▸ **Task objective**
Without reproducing any picture, copy the records word for word.

[Dataset entries]
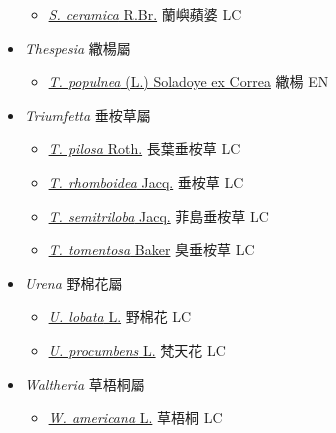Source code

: \begin{itemize}
  \begin{itemize}
        \item[] \href{http://www.theplantlist.org/tpl1.1/search?q=Sterculia+ceramica}{\textit{S. ceramica} R.Br.}   蘭嶼蘋婆   LC
  \end{itemize}
 \item[] \textit{Thespesia} 繖楊屬
                                
  \begin{itemize}
        \item[] \href{http://www.theplantlist.org/tpl1.1/search?q=Thespesia+populnea}{\textit{T. populnea} (L.) Soladoye ex Correa}   繖楊   EN
  \end{itemize}
 \item[] \textit{Triumfetta} 垂桉草屬
                                
  \begin{itemize}
        \item[] \href{http://www.theplantlist.org/tpl1.1/search?q=Triumfetta+pilosa}{\textit{T. pilosa} Roth.}   長葉垂桉草   LC
        \item[] \href{http://www.theplantlist.org/tpl1.1/search?q=Triumfetta+rhomboidea}{\textit{T. rhomboidea} Jacq.}   垂桉草   LC
        \item[] \href{http://www.theplantlist.org/tpl1.1/search?q=Triumfetta+semitriloba}{\textit{T. semitriloba} Jacq.}   菲島垂桉草   LC
        \item[] \href{http://www.theplantlist.org/tpl1.1/search?q=Triumfetta+tomentosa}{\textit{T. tomentosa} Baker}   臭垂桉草   LC
  \end{itemize}
 \item[] \textit{Urena} 野棉花屬
                                
  \begin{itemize}
        \item[] \href{http://www.theplantlist.org/tpl1.1/search?q=Urena+lobata}{\textit{U. lobata} L.}   野棉花   LC
        \item[] \href{http://www.theplantlist.org/tpl1.1/search?q=Urena+procumbens}{\textit{U. procumbens} L.}   梵天花   LC
  \end{itemize}
 \item[] \textit{Waltheria} 草梧桐屬
                                
  \begin{itemize}
        \item[] \href{http://www.theplantlist.org/tpl1.1/search?q=Waltheria+americana}{\textit{W. americana} L.}   草梧桐   LC
  \end{itemize}
  \end{itemize}
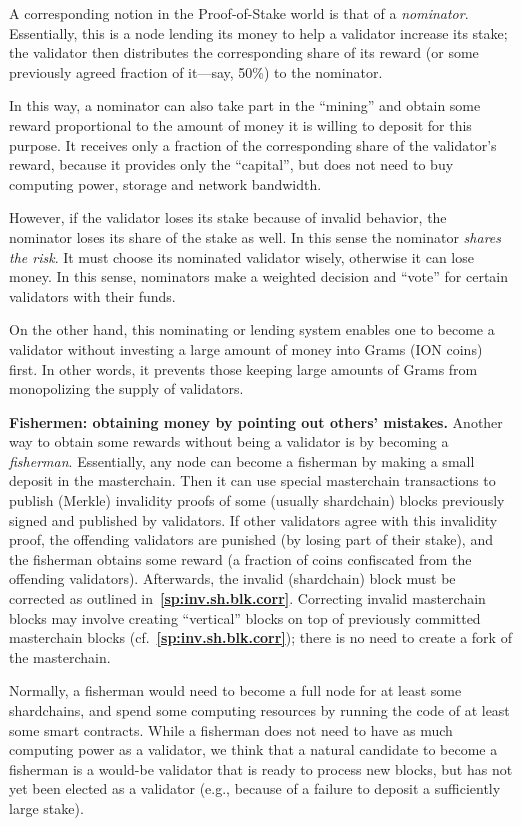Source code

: \documentclass[12pt,oneside]{article}
\def\makepoint#1{\medbreak\noindent{\bf #1.\ }}
\def\nxsubpoint{\refstepcounter{subsubsection}%
  \smallbreak\makepoint{\thesubsubsection}}
\def\refpoint#1{{\rm\textbf{\ref{#1}}}}
\let\ptref=\refpoint
\def\embt(#1.){\textbf{#1.}}
\begin{document}
A corresponding notion in the Proof-of-Stake world is that of a {\em
  nominator}. Essentially, this is a node lending its money to help a
validator increase its stake; the validator then distributes the
corresponding share of its reward (or some previously agreed fraction
of it---say, 50\%) to the nominator.

In this way, a nominator can also take part in the ``mining'' and
obtain some reward proportional to the amount of money it is willing
to deposit for this purpose. It receives only a fraction of the
corresponding share of the validator's reward, because it provides
only the ``capital'', but does not need to buy computing power,
storage and network bandwidth.

However, if the validator loses its stake because of invalid behavior,
the nominator loses its share of the stake as well. In this sense the
nominator {\em shares the risk}. It must choose its nominated
validator wisely, otherwise it can lose money. In this sense,
nominators make a weighted decision and ``vote'' for certain
validators with their funds.

On the other hand, this nominating or lending system enables one to
become a validator without investing a large amount of money into
Grams (ION coins) first. In other words, it prevents those keeping
large amounts of Grams from monopolizing the supply of validators.

\nxsubpoint\label{sp:fish} \embt(Fishermen: obtaining money by
pointing out others' mistakes.)  Another way to obtain some rewards
without being a validator is by becoming a {\em
  fisherman}. Essentially, any node can become a fisherman by making a
small deposit in the masterchain. Then it can use special masterchain
transactions to publish (Merkle) invalidity proofs of some (usually
shardchain) blocks previously signed and published by validators. If
other validators agree with this invalidity proof, the offending
validators are punished (by losing part of their stake), and the
fisherman obtains some reward (a fraction of coins confiscated from
the offending validators). Afterwards, the invalid (shardchain) block
must be corrected as outlined
in~\ptref{sp:inv.sh.blk.corr}. Correcting invalid masterchain blocks
may involve creating ``vertical'' blocks on top of previously
committed masterchain blocks (cf.~\ptref{sp:inv.sh.blk.corr}); there
is no need to create a fork of the masterchain.

Normally, a fisherman would need to become a full node for at least
some shardchains, and spend some computing resources by running the
code of at least some smart contracts. While a fisherman does not need
to have as much computing power as a validator, we think that a
natural candidate to become a fisherman is a would-be validator that
is ready to process new blocks, but has not yet been elected as a
validator (e.g., because of a failure to deposit a sufficiently large
stake).
\end{document}
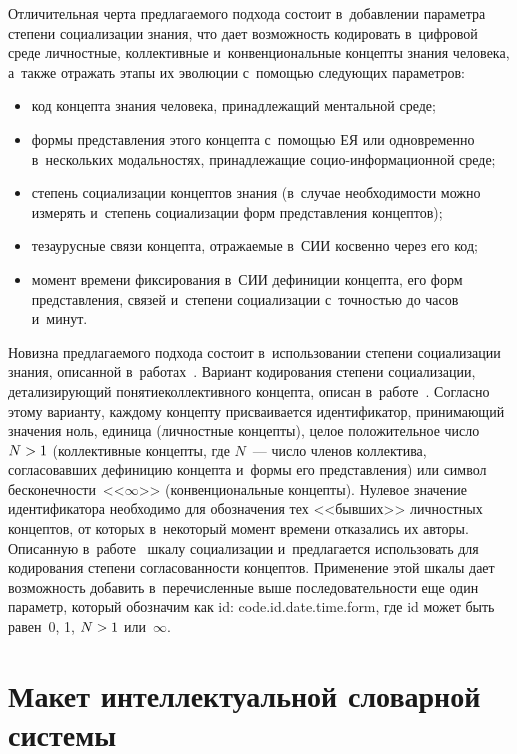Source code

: \begin{multicols}{2}
  Отличительная черта предлагаемого подхода состоит в~добавлении 
параметра степени социализации знания, что дает возможность кодировать 
в~циф\-ро\-вой среде личностные, коллективные и~конвенциональные концепты 
знания человека, а~также отражать этапы их эволюции с~помощью сле\-ду\-ющих 
параметров:
  \begin{itemize}
  \item  код концепта знания человека, принадлежащий ментальной среде;
  \item формы представления этого концепта с~по\-мощью ЕЯ или одновременно в~нескольких 
  модальностях, принадлежащие со\-цио-ин\-фор\-ма\-ци\-он\-ной 
среде;
  \item степень социализации концептов знания (в~случае необходимости 
можно измерять и~степень социализации форм представления концептов);
  \item тезаурусные связи концепта, отражаемые в~СИИ косвенно через его 
код;
  \item момент времени фиксирования в~СИИ дефиниции концепта, его форм 
представления, связей и~степени социализации с~точностью до часов и~минут.
  \end{itemize}
  
  Новизна предлагаемого подхода состоит в~использовании степени 
социализации знания, описанной в~работах~\cite{3-zac, 4-zac}. Вариант 
кодирования степени социализации, детализирующий понятие\linebreak коллективного 
концепта, описан в~работе~\cite{30-zac}. Согласно этому варианту, каждому 
концепту присваивается идентификатор, принимающий значения ноль, единица 
(личностные концепты), целое положительное число $N\hm>1$ (коллективные 
концепты, где $N$~--- число членов коллектива, согласовавших дефиницию 
концепта и~формы его представления) или символ бесконечности~<<$\infty$>> 
(конвенциональные концепты). Нулевое значение идентификатора необходимо 
для обозначения тех <<бывших>> личностных концептов, от которых 
в~некоторый момент времени отказались их авторы. Описанную 
в~работе~\cite{30-zac} шкалу социализации и~предлагается использовать для 
кодирования степени согласованности концептов. Применение этой шкалы дает 
возможность добавить в~перечисленные выше последовательности еще один 
параметр, который обозначим как id: code.id.date.time.form, где id может 
быть равен~0, 1, $N\hm>1$ или~$\infty$.
  
\section{Макет интеллектуальной словарной системы}


\end{multicols}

▸ **Output of the exercise**
Source code

: \begin{itemize}
  \begin{itemize}
        \item[] \href{http://www.theplantlist.org/tpl1.1/search?q=Sterculia+ceramica}{\textit{S. ceramica} R.Br.}   蘭嶼蘋婆   LC
  \end{itemize}
 \item[] \textit{Thespesia} 繖楊屬
                                
  \begin{itemize}
        \item[] \href{http://www.theplantlist.org/tpl1.1/search?q=Thespesia+populnea}{\textit{T. populnea} (L.) Soladoye ex Correa}   繖楊   EN
  \end{itemize}
 \item[] \textit{Triumfetta} 垂桉草屬
                                
  \begin{itemize}
        \item[] \href{http://www.theplantlist.org/tpl1.1/search?q=Triumfetta+pilosa}{\textit{T. pilosa} Roth.}   長葉垂桉草   LC
        \item[] \href{http://www.theplantlist.org/tpl1.1/search?q=Triumfetta+rhomboidea}{\textit{T. rhomboidea} Jacq.}   垂桉草   LC
        \item[] \href{http://www.theplantlist.org/tpl1.1/search?q=Triumfetta+semitriloba}{\textit{T. semitriloba} Jacq.}   菲島垂桉草   LC
        \item[] \href{http://www.theplantlist.org/tpl1.1/search?q=Triumfetta+tomentosa}{\textit{T. tomentosa} Baker}   臭垂桉草   LC
  \end{itemize}
 \item[] \textit{Urena} 野棉花屬
                                
  \begin{itemize}
        \item[] \href{http://www.theplantlist.org/tpl1.1/search?q=Urena+lobata}{\textit{U. lobata} L.}   野棉花   LC
        \item[] \href{http://www.theplantlist.org/tpl1.1/search?q=Urena+procumbens}{\textit{U. procumbens} L.}   梵天花   LC
  \end{itemize}
 \item[] \textit{Waltheria} 草梧桐屬
                                
  \begin{itemize}
        \item[] \href{http://www.theplantlist.org/tpl1.1/search?q=Waltheria+americana}{\textit{W. americana} L.}   草梧桐   LC
  \end{itemize}
  \end{itemize}
Source code

: \documentclass[12pt,oneside]{article}
\def\makepoint#1{\medbreak\noindent{\bf #1.\ }}
\def\nxsubpoint{\refstepcounter{subsubsection}%
  \smallbreak\makepoint{\thesubsubsection}}
\def\refpoint#1{{\rm\textbf{\ref{#1}}}}
\let\ptref=\refpoint
\def\embt(#1.){\textbf{#1.}}
\begin{document}
A corresponding notion in the Proof-of-Stake world is that of a {\em
  nominator}. Essentially, this is a node lending its money to help a
validator increase its stake; the validator then distributes the
corresponding share of its reward (or some previously agreed fraction
of it---say, 50\%) to the nominator.

In this way, a nominator can also take part in the ``mining'' and
obtain some reward proportional to the amount of money it is willing
to deposit for this purpose. It receives only a fraction of the
corresponding share of the validator's reward, because it provides
only the ``capital'', but does not need to buy computing power,
storage and network bandwidth.

However, if the validator loses its stake because of invalid behavior,
the nominator loses its share of the stake as well. In this sense the
nominator {\em shares the risk}. It must choose its nominated
validator wisely, otherwise it can lose money. In this sense,
nominators make a weighted decision and ``vote'' for certain
validators with their funds.

On the other hand, this nominating or lending system enables one to
become a validator without investing a large amount of money into
Grams (ION coins) first. In other words, it prevents those keeping
large amounts of Grams from monopolizing the supply of validators.

\nxsubpoint\label{sp:fish} \embt(Fishermen: obtaining money by
pointing out others' mistakes.)  Another way to obtain some rewards
without being a validator is by becoming a {\em
  fisherman}. Essentially, any node can become a fisherman by making a
small deposit in the masterchain. Then it can use special masterchain
transactions to publish (Merkle) invalidity proofs of some (usually
shardchain) blocks previously signed and published by validators. If
other validators agree with this invalidity proof, the offending
validators are punished (by losing part of their stake), and the
fisherman obtains some reward (a fraction of coins confiscated from
the offending validators). Afterwards, the invalid (shardchain) block
must be corrected as outlined
in~\ptref{sp:inv.sh.blk.corr}. Correcting invalid masterchain blocks
may involve creating ``vertical'' blocks on top of previously
committed masterchain blocks (cf.~\ptref{sp:inv.sh.blk.corr}); there
is no need to create a fork of the masterchain.

Normally, a fisherman would need to become a full node for at least
some shardchains, and spend some computing resources by running the
code of at least some smart contracts. While a fisherman does not need
to have as much computing power as a validator, we think that a
natural candidate to become a fisherman is a would-be validator that
is ready to process new blocks, but has not yet been elected as a
validator (e.g., because of a failure to deposit a sufficiently large
stake).
\end{document}
Source code

: \begin{multicols}{2}
  Отличительная черта предлагаемого подхода состоит в~добавлении 
параметра степени социализации знания, что дает возможность кодировать 
в~циф\-ро\-вой среде личностные, коллективные и~конвенциональные концепты 
знания человека, а~также отражать этапы их эволюции с~помощью сле\-ду\-ющих 
параметров:
  \begin{itemize}
  \item  код концепта знания человека, принадлежащий ментальной среде;
  \item формы представления этого концепта с~по\-мощью ЕЯ или одновременно в~нескольких 
  модальностях, принадлежащие со\-цио-ин\-фор\-ма\-ци\-он\-ной 
среде;
  \item степень социализации концептов знания (в~случае необходимости 
можно измерять и~степень социализации форм представления концептов);
  \item тезаурусные связи концепта, отражаемые в~СИИ косвенно через его 
код;
  \item момент времени фиксирования в~СИИ дефиниции концепта, его форм 
представления, связей и~степени социализации с~точностью до часов и~минут.
  \end{itemize}
  
  Новизна предлагаемого подхода состоит в~использовании степени 
социализации знания, описанной в~работах~\cite{3-zac, 4-zac}. Вариант 
кодирования степени социализации, детализирующий понятие\linebreak коллективного 
концепта, описан в~работе~\cite{30-zac}. Согласно этому варианту, каждому 
концепту присваивается идентификатор, принимающий значения ноль, единица 
(личностные концепты), целое положительное число $N\hm>1$ (коллективные 
концепты, где $N$~--- число членов коллектива, согласовавших дефиницию 
концепта и~формы его представления) или символ бесконечности~<<$\infty$>> 
(конвенциональные концепты). Нулевое значение идентификатора необходимо 
для обозначения тех <<бывших>> личностных концептов, от которых 
в~некоторый момент времени отказались их авторы. Описанную 
в~работе~\cite{30-zac} шкалу социализации и~предлагается использовать для 
кодирования степени согласованности концептов. Применение этой шкалы дает 
возможность добавить в~перечисленные выше последовательности еще один 
параметр, который обозначим как id: code.id.date.time.form, где id может 
быть равен~0, 1, $N\hm>1$ или~$\infty$.
  
\section{Макет интеллектуальной словарной системы}


\end{multicols}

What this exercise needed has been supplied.